* Problem details
Search the records for the word "required". Copy every line where it appears.

[Items from a dataset]

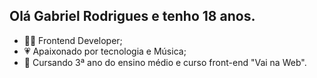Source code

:## Olá Gabriel Rodrigues e tenho 18 anos. 


- 👩‍💻   Frontend Developer;
- 💗   Apaixonado por tecnologia e Música; 
- 🚀   Cursando 3ª ano do ensino médio e curso front-end "Vai na Web".
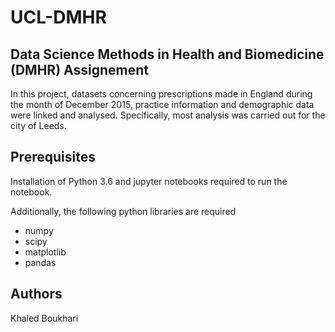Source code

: # UCL-DMHR

## Data Science Methods in Health and Biomedicine (DMHR) Assignement

In this project, datasets concerning prescriptions made in England during the month of December 2015, practice information and demographic data were linked and analysed. Specifically, most analysis was carried out for the city of Leeds.

## Prerequisites

Installation of Python 3.6 and jupyter notebooks required to run the notebook. 

Additionally, the following python libraries are required
* numpy
* scipy
* matplotlib
* pandas

## Authors

Khaled Boukhari
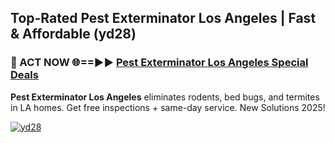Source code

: ## Top-Rated Pest Exterminator Los Angeles | Fast & Affordable (yd28)

<h3>🐜 ACT NOW 🌐==►► <a href="https://tinyurl.com/2dysvsjj" rel="nofollow">Pest Exterminator Los Angeles Special Deals</a></h3>

**Pest Exterminator Los Angeles** eliminates rodents, bed bugs, and termites in LA homes. Get free inspections + same-day service. New Solutions 2025!

[![yd28](https://i.imgur.com/JCYaghj.jpeg)](https://tinyurl.com/2dysvsjj)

* Written solution
Installation of Python 3.6 and jupyter notebooks required to run the notebook. 
Additionally, the following python libraries are required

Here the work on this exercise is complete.